If you have a computer with a minimum of 4GB (but recommended 8GB) RAM, definitely go for PyCharm.

For those who don't want to upgrade their RAM so soon, the next best option is LiClipse. A light-weight version of Eclipse that has PyDev pre-installed. So no hassles of a separate PyDev installation. Do note that the only reason I recommend LiClipse is because of refactoring and autocomplete. It has the same bloated, unintuitive, annoying interface of Eclipse where you have to spend an eternity searching the IDE for commonly used functionalities. If you dislike Eclipse, try another IDE.
I'm not an Eclipse fan and was rather amused and almost nodding my head in agreement when I read Jason Fruit's review which said "Full disclosure: the word "Eclipse" in a programming context (or a literary one, for that matter) fills me with dread; in my mind, Eclipse is a pig strapped to a dog strapped to a whale. I'm reluctant to install Eclipse because it's such a large application; some would say bloated".

Other IDE's
  • I first tried IDLE and didn't like it because it didn't have a good number of IDE capabilities.
  • Then tried Netbeans (which I have a good amount of respect for), but the Python plugin for Netbeans didn't support autocomplete and refactoring.
  • This made me switch to Spyder, which had a nice UI, dark theme and autocomplete features, but no refactoring. I was also surprised they needed to create an entirely separate Spyder3 IDE too.
  • WingIDE supports refactoring only in the paid version. 
  • There's Komodo IDE which might be good but I didn't look into because it has a paid version and I was quite sure many features would be disabled in the free version. 
  • Eric IDE already had some poor reviews, so didn't bother with it. I personally didn't like the look of the IDE either. 
  • Visual Studio Code IDE and Sublime Text IDE's were surprisingly un-intuitive. Given their popularity, I guess it's just me that is unfamiliar with the capabilities of the IDE.

Finally found out that LiClipse existed, and after the annoying run configuration settings, I'm actually liking it. Especially because of the refactoring support. LiClipse does still have bugs with its graphics and menu's, but it wasn't too annoying.

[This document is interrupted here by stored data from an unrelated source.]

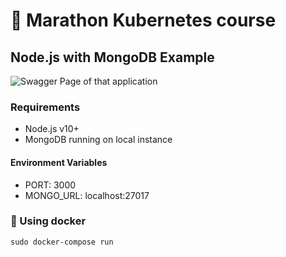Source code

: # :whale: Marathon Kubernetes course

## Node.js with MongoDB Example

<img src="https://i.imgur.com/V6k9QVB.png" alt="Swagger Page of that application" title="Swagger Page of that application"/>

### Requirements

- Node.js v10+
- MongoDB running on local instance

#### Environment Variables

- PORT: 3000
- MONGO_URL: localhost:27017


### :whale: Using docker

 `sudo docker-compose run`

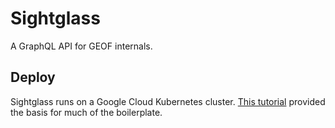 # Sightglass

A GraphQL API for GEOF internals.

## Deploy

Sightglass runs on a Google Cloud Kubernetes cluster. [This tutorial](https://cloud.google.com/community/tutorials/elixir-phoenix-on-kubernetes-google-container-engine) provided the basis for much of the boilerplate.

Putting LiClipse into the Ubuntu start menu:

In the terminal, run the command:
sudo -H gedit /usr/share/applications/LiClipse.desktop

In the file, paste the following:
[Desktop Entry]
Comment=Lightweight Eclipse
Keywords=IDE, PyDev, Eclipse, LiClipse
Exec=/home/nav/liclipse/LiClipse %u

Make sure you modify the file paths (shown in green) in the above code. The "%u" is so the desktop manager knows what to do if you open multiple selected objects at the same time or drop one or more objects on it. It's not really necessary.

That's it. Save and exit and you'll see LiClipse in the start menu.

16 March 2019

An impressive display of group projects at Ramaiah University of Applied Sciences

February 2019 saw a rather impressive display of technology and knowledge by the full-time students of the 2017 batch of Ramaiah University of Applied Sciences.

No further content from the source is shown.